NuComm Keeps RF Cams Up and Running for Blackhawks’ Stanley Cup Run
As the Chicago Blackhawks skated into the Stanley Cup Finals, the expanded national and international television coverage meant an increase in RF clutter. In order to avoid any signal interruption or loss of signal to the Blackhawks’ Fan-Cam operations, the team turned to Nucomm’s CamPac2 camera mounted transmitter and Newscaster DR2 diversity receiver to provide the 22,000-plus fans at the United Center with the full championship experience.
“We wanted to make sure that our fans’ in-house experience was not compromised by the loss of our traditional camera positions because of the added television broadcasts,” says Sergio Lozano, senior director of scoreboard operations at the United Center. “We had to figure out different ways to get other shots on our video board including a lot of the fan shots we capture. In order to make that happen, we rented Nucomm’s wireless camera system.”
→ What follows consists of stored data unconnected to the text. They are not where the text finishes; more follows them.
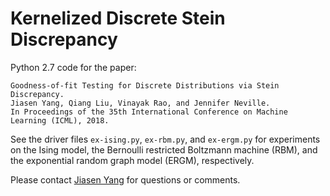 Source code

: # Kernelized Discrete Stein Discrepancy

Python 2.7 code for the paper:

    Goodness-of-fit Testing for Discrete Distributions via Stein Discrepancy.
    Jiasen Yang, Qiang Liu, Vinayak Rao, and Jennifer Neville.
    In Proceedings of the 35th International Conference on Machine Learning (ICML), 2018.

See the driver files `ex-ising.py`, `ex-rbm.py`, and `ex-ergm.py` for experiments on the Ising model, the Bernoulli restricted Boltzmann machine (RBM), and the exponential random graph model (ERGM), respectively.

Please contact [Jiasen Yang](http://www.stat.purdue.edu/~yang768/) for questions or comments.
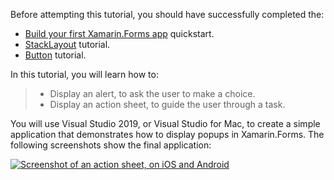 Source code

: Before attempting this tutorial, you should have successfully completed the:

- [Build your first Xamarin.Forms app](~/get-started/first-app/index.md) quickstart.
- [StackLayout](~/get-started/tutorials/stacklayout/index.yml) tutorial.
- [Button](~/get-started/tutorials/button/index.yml) tutorial.

In this tutorial, you will learn how to:

> - Display an alert, to ask the user to make a choice.
> - Display an action sheet, to guide the user through a task.

You will use Visual Studio 2019, or Visual Studio for Mac, to create a simple application that demonstrates how to display popups in Xamarin.Forms. The following screenshots show the final application:

[![Screenshot of an action sheet, on iOS and Android](../images/actionsheet-reduced.png "Actionsheet that guides users through a task")](../images/actionsheet-large.png#lightbox "Actionsheet that guides users through a task")
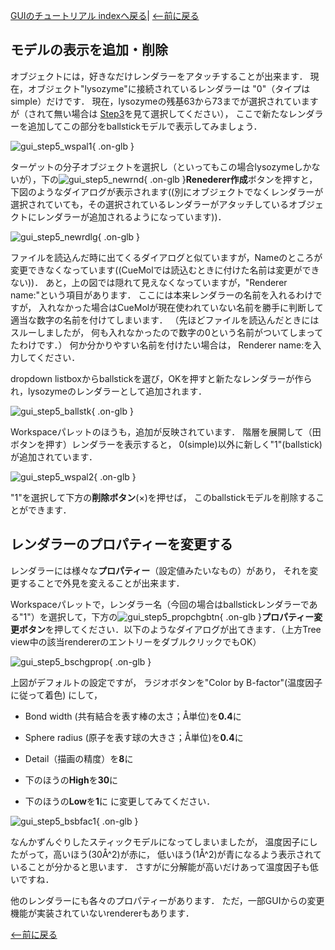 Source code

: [GUIのチュートリアル indexへ戻る](../../../Documents/GUIのチュートリアル/)|
[&lt;--前に戻る](../../../Documents/GUIのチュートリアル/Step4)



## モデルの表示を追加・削除

オブジェクトには，好きなだけレンダラーをアタッチすることが出来ます．
現在，オブジェクト"lysozyme"に接続されているレンダラーは
"0"（タイプはsimple）だけです．
現在，lysozymeの残基63から73までが選択されていますが（されて無い場合は
[Step3](../../../Documents/GUIのチュートリアル/Step3)を見て選択してください），
ここで新たなレンダラーを追加してこの部分をballstickモデルで表示してみましょう．


![gui_step5_wspal1](../../../assets/images/Documents/GUIのチュートリアル/Step5/gui_step5_wspal1.png){ .on-glb }


ターゲットの分子オブジェクトを選択し（といってもこの場合lysozymeしかないが），下の![gui_step5_newrnd](../../../assets/images/Documents/GUIのチュートリアル/Step5/gui_step5_newrnd.png){ .on-glb }**Renederer作成**ボタンを押すと，
下図のようなダイアログが表示されます((別にオブジェクトでなくレンダラーが選択されていても，その選択されているレンダラーがアタッチしているオブジェクトにレンダラーが追加されるようになっています))．


![gui_step5_newrdlg](../../../assets/images/Documents/GUIのチュートリアル/Step5/gui_step5_newrdlg.png){ .on-glb }


ファイルを読込んだ時に出てくるダイアログと似ていますが，Nameのところが
変更できなくなっています((CueMolでは読込むときに付けた名前は変更ができない))．
あと，上の図では隠れて見えなくなっていますが，"Renderer name:"という項目があります．
ここには本来レンダラーの名前を入れるわけですが，
入れなかった場合はCueMolが現在使われていない名前を勝手に判断して
適当な数字の名前を付けてしまいます．
（先ほどファイルを読込んだときにはスルーしましたが，
何も入れなかったので数字の0という名前がついてしまってたわけです．）
何か分かりやすい名前を付けたい場合は，
Renderer name:を入力してください．

dropdown listboxからballstickを選び，OKを押すと新たなレンダラーが作られ，lysozymeのレンダラーとして追加されます．


![gui_step5_ballstk](../../../assets/images/Documents/GUIのチュートリアル/Step5/gui_step5_ballstk.png){ .on-glb }


Workspaceパレットのほうも，追加が反映されています．
階層を展開して（田ボタンを押す）レンダラーを表示すると，
0(simple)以外に新しく"1"(ballstick)が追加されています．


![gui_step5_wspal2](../../../assets/images/Documents/GUIのチュートリアル/Step5/gui_step5_wspal2.png){ .on-glb }


"1"を選択して下方の**削除ボタン**(×)を押せば，
このballstickモデルを削除することができます．

## レンダラーのプロパティーを変更する

レンダラーには様々な**プロパティー**（設定値みたいなもの）があり，
それを変更することで外見を変えることが出来ます．

Workspaceパレットで，レンダラー名（今回の場合はballstickレンダラーである"1"）を選択して，下方の![gui_step5_propchgbtn](../../../assets/images/Documents/GUIのチュートリアル/Step5/gui_step5_propchgbtn.png){ .on-glb }**プロパティー変更ボタン**を押してください．以下のようなダイアログが出てきます．（上方Tree view中の該当rendererのエントリーをダブルクリックでもOK）


![gui_step5_bschgprop](../../../assets/images/Documents/GUIのチュートリアル/Step5/gui_step5_bschgprop.png){ .on-glb }


上図がデフォルトの設定ですが，
ラジオボタンを"Color by B-factor"(温度因子に従って着色)
にして，

-  Bond width (共有結合を表す棒の太さ；Å単位)を**0.4**に

-  Sphere radius (原子を表す球の大きさ；Å単位)を**0.4**に

-  Detail（描画の精度）を**8**に

-  下のほうの**High**を**30**に

-  下のほうの**Low**を**1**に
に変更してみてください．


![gui_step5_bsbfac1](../../../assets/images/Documents/GUIのチュートリアル/Step5/gui_step5_bsbfac1.png){ .on-glb }


なんかずんぐりしたスティックモデルになってしまいましたが，
温度因子にしたがって，高いほう(30Å^2)が赤に，
低いほう(1Å^2)が青になるよう表示されていることが分かると思います．
さすがに分解能が高いだけあって温度因子も低いですね．

他のレンダラーにも各々のプロパティーがあります．
ただ，一部GUIからの変更機能が実装されていないrendererもあります．

[&lt;--前に戻る](../../../Documents/GUIのチュートリアル/Step4)
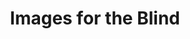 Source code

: ---
layout: past-project
title: Images for the Blind
categories: projects past
permalink: /:categories/:title
order: 5
image: images-4-blind.jpg
--- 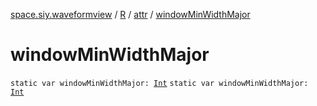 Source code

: [space.siy.waveformview](../../index.md) / [R](../index.md) / [attr](index.md) / [windowMinWidthMajor](./window-min-width-major.md)

# windowMinWidthMajor

`static var windowMinWidthMajor: `[`Int`](https://kotlinlang.org/api/latest/jvm/stdlib/kotlin/-int/index.html)
`static var windowMinWidthMajor: `[`Int`](https://kotlinlang.org/api/latest/jvm/stdlib/kotlin/-int/index.html) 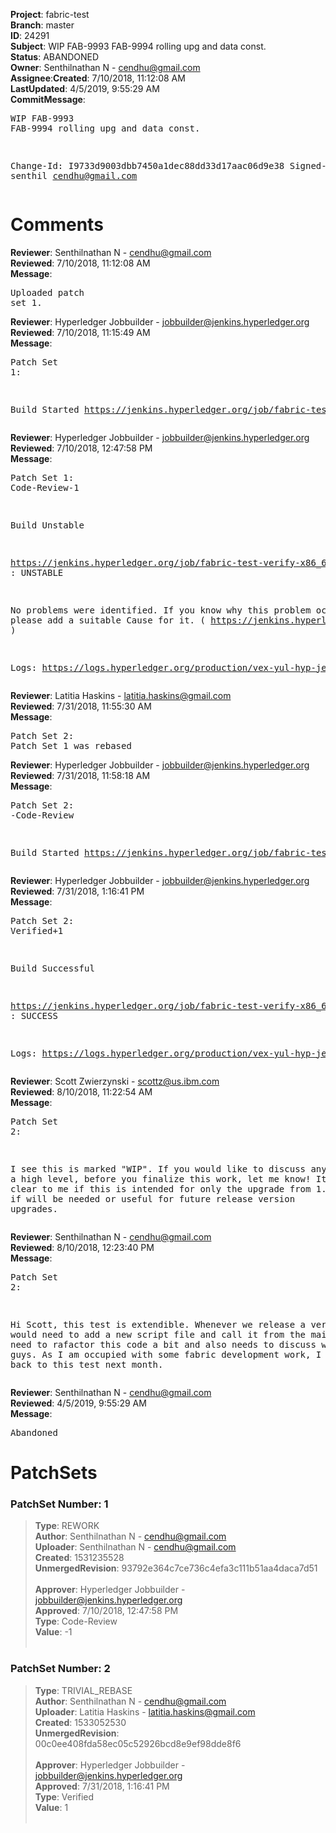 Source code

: <strong>Project</strong>: fabric-test</br><strong>Branch</strong>: master<br><strong>ID</strong>: 24291<br><strong>Subject</strong>: WIP FAB-9993 FAB-9994 rolling upg and data const.<br><strong>Status</strong>: ABANDONED<br><strong>Owner</strong>: Senthilnathan N - cendhu@gmail.com<br><strong>Assignee</strong>:<strong>Created</strong>: 7/10/2018, 11:12:08 AM<br><strong>LastUpdated</strong>: 4/5/2019, 9:55:29 AM<br><strong>CommitMessage</strong>:<br><pre>WIP FAB-9993 FAB-9994 rolling upg and data const.

Change-Id: I9733d9003dbb7450a1dec88dd33d17aac06d9e38
Signed-off-by: senthil <cendhu@gmail.com>
</pre><h1>Comments</h1><strong>Reviewer</strong>: Senthilnathan N - cendhu@gmail.com<br><strong>Reviewed</strong>: 7/10/2018, 11:12:08 AM<br><strong>Message</strong>: <pre>Uploaded patch set 1.</pre><strong>Reviewer</strong>: Hyperledger Jobbuilder - jobbuilder@jenkins.hyperledger.org<br><strong>Reviewed</strong>: 7/10/2018, 11:15:49 AM<br><strong>Message</strong>: <pre>Patch Set 1:

Build Started https://jenkins.hyperledger.org/job/fabric-test-verify-x86_64/1531/</pre><strong>Reviewer</strong>: Hyperledger Jobbuilder - jobbuilder@jenkins.hyperledger.org<br><strong>Reviewed</strong>: 7/10/2018, 12:47:58 PM<br><strong>Message</strong>: <pre>Patch Set 1: Code-Review-1

Build Unstable 

https://jenkins.hyperledger.org/job/fabric-test-verify-x86_64/1531/ : UNSTABLE

No problems were identified. If you know why this problem occurred, please add a suitable Cause for it. ( https://jenkins.hyperledger.org/job/fabric-test-verify-x86_64/1531/ )

Logs: https://logs.hyperledger.org/production/vex-yul-hyp-jenkins-3/fabric-test-verify-x86_64/1531</pre><strong>Reviewer</strong>: Latitia Haskins - latitia.haskins@gmail.com<br><strong>Reviewed</strong>: 7/31/2018, 11:55:30 AM<br><strong>Message</strong>: <pre>Patch Set 2: Patch Set 1 was rebased</pre><strong>Reviewer</strong>: Hyperledger Jobbuilder - jobbuilder@jenkins.hyperledger.org<br><strong>Reviewed</strong>: 7/31/2018, 11:58:18 AM<br><strong>Message</strong>: <pre>Patch Set 2: -Code-Review

Build Started https://jenkins.hyperledger.org/job/fabric-test-verify-x86_64/1626/</pre><strong>Reviewer</strong>: Hyperledger Jobbuilder - jobbuilder@jenkins.hyperledger.org<br><strong>Reviewed</strong>: 7/31/2018, 1:16:41 PM<br><strong>Message</strong>: <pre>Patch Set 2: Verified+1

Build Successful 

https://jenkins.hyperledger.org/job/fabric-test-verify-x86_64/1626/ : SUCCESS

Logs: https://logs.hyperledger.org/production/vex-yul-hyp-jenkins-3/fabric-test-verify-x86_64/1626</pre><strong>Reviewer</strong>: Scott Zwierzynski - scottz@us.ibm.com<br><strong>Reviewed</strong>: 8/10/2018, 11:22:54 AM<br><strong>Message</strong>: <pre>Patch Set 2:

I see this is marked "WIP". If you would like to discuss anything at a high level, before you finalize this work, let me know! It is not clear to me if this is intended for only the upgrade from 1.1 - 1.2 or if will be needed or useful for future release version upgrades.</pre><strong>Reviewer</strong>: Senthilnathan N - cendhu@gmail.com<br><strong>Reviewed</strong>: 8/10/2018, 12:23:40 PM<br><strong>Message</strong>: <pre>Patch Set 2:

Hi Scott, this test is extendible. Whenever we release a version, we would need to add a new script file and call it from the main scripts. I need to rafactor this code a bit and also needs to discuss with you guys. As I am occupied with some fabric development work, I will come back to this test next month.</pre><strong>Reviewer</strong>: Senthilnathan N - cendhu@gmail.com<br><strong>Reviewed</strong>: 4/5/2019, 9:55:29 AM<br><strong>Message</strong>: <pre>Abandoned</pre><h1>PatchSets</h1><h3>PatchSet Number: 1</h3><blockquote><strong>Type</strong>: REWORK<br><strong>Author</strong>: Senthilnathan N - cendhu@gmail.com<br><strong>Uploader</strong>: Senthilnathan N - cendhu@gmail.com<br><strong>Created</strong>: 1531235528<br><strong>UnmergedRevision</strong>: 93792e364c7ce736c4efa3c111b51aa4daca7d51<br><br><strong>Approver</strong>: Hyperledger Jobbuilder - jobbuilder@jenkins.hyperledger.org<br><strong>Approved</strong>: 7/10/2018, 12:47:58 PM<br><strong>Type</strong>: Code-Review<br><strong>Value</strong>: -1<br><br></blockquote><h3>PatchSet Number: 2</h3><blockquote><strong>Type</strong>: TRIVIAL_REBASE<br><strong>Author</strong>: Senthilnathan N - cendhu@gmail.com<br><strong>Uploader</strong>: Latitia Haskins - latitia.haskins@gmail.com<br><strong>Created</strong>: 1533052530<br><strong>UnmergedRevision</strong>: 00c0ee408fda58ec05c52926bcd8e9ef98dde8f6<br><br><strong>Approver</strong>: Hyperledger Jobbuilder - jobbuilder@jenkins.hyperledger.org<br><strong>Approved</strong>: 7/31/2018, 1:16:41 PM<br><strong>Type</strong>: Verified<br><strong>Value</strong>: 1<br><br></blockquote> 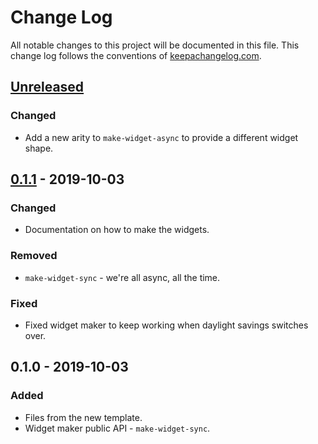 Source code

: # Change Log
All notable changes to this project will be documented in this file. This change log follows the conventions of [keepachangelog.com](http://keepachangelog.com/).

## [Unreleased]
### Changed
- Add a new arity to `make-widget-async` to provide a different widget shape.

## [0.1.1] - 2019-10-03
### Changed
- Documentation on how to make the widgets.

### Removed
- `make-widget-sync` - we're all async, all the time.

### Fixed
- Fixed widget maker to keep working when daylight savings switches over.

## 0.1.0 - 2019-10-03
### Added
- Files from the new template.
- Widget maker public API - `make-widget-sync`.

[Unreleased]: https://github.com/your-name/expression-equal-transformer/compare/0.1.1...HEAD
[0.1.1]: https://github.com/your-name/expression-equal-transformer/compare/0.1.0...0.1.1
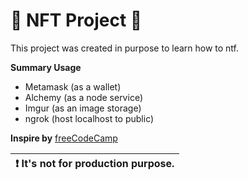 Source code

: # 💎 NFT Project 💎
This project was created in purpose to learn how to ntf.

**Summary Usage**

- Metamask (as a wallet)
- Alchemy (as a node service)
- Imgur (as an image storage)
- ngrok (host localhost to public)

**Inspire by** [freeCodeCamp](https://www.freecodecamp.org/news/how-to-make-an-nft/)

| :exclamation:  It's not for production purpose.|
|-----------------------------------------|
The CamPac2 wireless camera system is compact and simple to use, yet sophisticated enough to handle a wide range of applications including ENG, portable camera mounting for sports production, helicopter, and UAV links as well as portable, mobile video, and data links.
The CP2 is a tri-band capable unit, which operates in the unlicensed 5.8GHz band, as well as licensed 6.4GHz and 7.1GHz bands without the need of any hardware changes.
“The CamPac2 system was designed to give camera operators plenty of options in regards to what they are able to achieve during a broadcast or in-house presentation,” says Stephen Shpock, president of the Vitec Group’s Integrated Microwave Technologies. “Having the ability to take really unique shots is what the viewer enjoys and the CamPac2 system allows viewers to gain better coverage because they get perspective from different angles, whether it be on the ice, behind the goal post, on top of the stadium, outside the locker room or from the players’ view while on the playing surface.”
The Newscaster DR2 diversity receiver is an updated model of its predecessor, the Newscaster DR and offers new features including “intelligent” block down converters, which communicate to the DR2 receiver to control various operating modes. By block down converting the received high-frequency signals to UHF band signals in the 150 to 850 MHz range, the DR2 now has the ability to remotely extend its antennas to 1000 feet (using Belden 1694A cable), complete with DC power from the receiver, as well as other versatile modes of operation.
The Newscaster DR can choose from two different versions of BDCs, allowing these units to transmit and receive a wide range of frequency bands from 1.99 GHz to 7.1 GHz, depending on customer requirements.
“The Nucomm equipment has worked out great,” says Lozano. “It’s been flawless. The camera worked on all levels and even on the concourses without any issues. Our goal was to provide our fans with an incredible experience inside the arena and the Nucomm gear allowed us to do just that. We have been so pleased with the equipment that we rented during the Stanley Cup playoffs that we are looking to purchase a system of our own.”